#### PROVIDED ENTRIES:
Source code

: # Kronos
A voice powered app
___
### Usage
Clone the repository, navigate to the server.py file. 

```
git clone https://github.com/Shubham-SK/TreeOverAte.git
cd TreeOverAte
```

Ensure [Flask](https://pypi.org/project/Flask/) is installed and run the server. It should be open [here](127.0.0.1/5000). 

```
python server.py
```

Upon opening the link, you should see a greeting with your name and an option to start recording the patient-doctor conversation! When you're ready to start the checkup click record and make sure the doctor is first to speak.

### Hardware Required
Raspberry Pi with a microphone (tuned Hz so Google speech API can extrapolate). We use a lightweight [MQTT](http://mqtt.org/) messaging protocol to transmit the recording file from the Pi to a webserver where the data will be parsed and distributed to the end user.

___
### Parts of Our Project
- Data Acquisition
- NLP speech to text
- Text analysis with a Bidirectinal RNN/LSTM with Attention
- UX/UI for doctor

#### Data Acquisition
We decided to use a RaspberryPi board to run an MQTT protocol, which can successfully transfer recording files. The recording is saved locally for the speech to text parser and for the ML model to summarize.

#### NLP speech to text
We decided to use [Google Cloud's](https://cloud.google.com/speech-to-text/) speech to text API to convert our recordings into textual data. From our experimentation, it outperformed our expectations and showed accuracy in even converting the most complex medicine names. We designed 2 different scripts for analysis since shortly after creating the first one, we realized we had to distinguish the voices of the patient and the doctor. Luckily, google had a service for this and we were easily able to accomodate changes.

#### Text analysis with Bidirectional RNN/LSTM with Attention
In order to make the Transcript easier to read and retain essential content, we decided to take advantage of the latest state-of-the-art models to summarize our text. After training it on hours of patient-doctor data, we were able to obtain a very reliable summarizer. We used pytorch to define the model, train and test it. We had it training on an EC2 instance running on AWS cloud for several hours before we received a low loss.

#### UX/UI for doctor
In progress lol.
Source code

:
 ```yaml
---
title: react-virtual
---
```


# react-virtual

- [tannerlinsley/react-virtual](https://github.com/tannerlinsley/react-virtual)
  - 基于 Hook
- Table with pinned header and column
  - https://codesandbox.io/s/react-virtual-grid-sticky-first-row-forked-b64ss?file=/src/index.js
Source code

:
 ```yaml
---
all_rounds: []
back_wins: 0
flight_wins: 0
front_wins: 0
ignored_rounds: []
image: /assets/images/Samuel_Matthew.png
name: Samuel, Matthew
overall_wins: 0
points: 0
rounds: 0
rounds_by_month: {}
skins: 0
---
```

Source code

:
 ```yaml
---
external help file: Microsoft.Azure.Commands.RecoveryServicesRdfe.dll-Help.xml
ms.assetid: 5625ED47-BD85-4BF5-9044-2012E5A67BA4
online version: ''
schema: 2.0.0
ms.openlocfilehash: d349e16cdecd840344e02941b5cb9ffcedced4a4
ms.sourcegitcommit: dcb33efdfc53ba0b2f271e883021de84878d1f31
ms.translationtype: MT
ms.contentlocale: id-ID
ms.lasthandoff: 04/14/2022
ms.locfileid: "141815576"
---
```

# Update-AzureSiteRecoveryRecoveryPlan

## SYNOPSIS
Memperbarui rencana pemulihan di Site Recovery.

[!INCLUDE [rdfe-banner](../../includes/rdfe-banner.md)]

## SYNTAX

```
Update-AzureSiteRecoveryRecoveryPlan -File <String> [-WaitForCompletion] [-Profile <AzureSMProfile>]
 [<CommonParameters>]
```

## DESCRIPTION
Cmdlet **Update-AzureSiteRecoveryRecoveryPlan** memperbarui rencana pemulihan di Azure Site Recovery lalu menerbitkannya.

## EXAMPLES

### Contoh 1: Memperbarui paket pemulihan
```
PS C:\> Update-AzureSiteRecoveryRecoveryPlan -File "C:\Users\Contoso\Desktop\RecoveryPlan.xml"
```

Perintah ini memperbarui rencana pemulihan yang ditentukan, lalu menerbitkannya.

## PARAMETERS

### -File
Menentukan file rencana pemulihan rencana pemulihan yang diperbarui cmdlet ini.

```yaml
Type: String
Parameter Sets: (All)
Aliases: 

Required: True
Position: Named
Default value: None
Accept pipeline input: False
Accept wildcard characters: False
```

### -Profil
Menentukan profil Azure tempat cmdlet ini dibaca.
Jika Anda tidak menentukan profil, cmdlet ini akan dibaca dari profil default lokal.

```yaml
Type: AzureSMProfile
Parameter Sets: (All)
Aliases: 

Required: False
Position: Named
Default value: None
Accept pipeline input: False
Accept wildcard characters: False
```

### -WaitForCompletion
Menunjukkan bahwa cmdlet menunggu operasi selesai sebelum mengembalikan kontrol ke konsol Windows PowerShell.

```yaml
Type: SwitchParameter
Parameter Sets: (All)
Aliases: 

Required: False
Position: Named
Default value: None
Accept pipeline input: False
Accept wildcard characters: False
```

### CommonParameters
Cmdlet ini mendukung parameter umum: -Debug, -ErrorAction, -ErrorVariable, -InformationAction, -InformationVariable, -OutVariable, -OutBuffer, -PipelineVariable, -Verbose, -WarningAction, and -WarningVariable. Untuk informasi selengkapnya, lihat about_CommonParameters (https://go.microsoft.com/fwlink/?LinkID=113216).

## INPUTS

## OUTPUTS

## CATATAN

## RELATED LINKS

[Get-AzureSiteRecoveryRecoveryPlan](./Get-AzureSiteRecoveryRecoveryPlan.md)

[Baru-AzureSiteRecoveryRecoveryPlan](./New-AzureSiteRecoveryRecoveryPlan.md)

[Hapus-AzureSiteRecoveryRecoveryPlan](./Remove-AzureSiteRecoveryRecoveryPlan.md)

#### TRY IT:
Out of the material above, gather each line where "speech" appears.

#### SOLUTION FOR THIS EXERCISE:
Raspberry Pi with a microphone (tuned Hz so Google speech API can extrapolate). We use a lightweight [MQTT](http://mqtt.org/) messaging protocol to transmit the recording file from the Pi to a webserver where the data will be parsed and distributed to the end user.
- NLP speech to text
We decided to use a RaspberryPi board to run an MQTT protocol, which can successfully transfer recording files. The recording is saved locally for the speech to text parser and for the ML model to summarize.
#### NLP speech to text
We decided to use [Google Cloud's](https://cloud.google.com/speech-to-text/) speech to text API to convert our recordings into textual data. From our experimentation, it outperformed our expectations and showed accuracy in even converting the most complex medicine names. We designed 2 different scripts for analysis since shortly after creating the first one, we realized we had to distinguish the voices of the patient and the doctor. Luckily, google had a service for this and we were easily able to accomodate changes.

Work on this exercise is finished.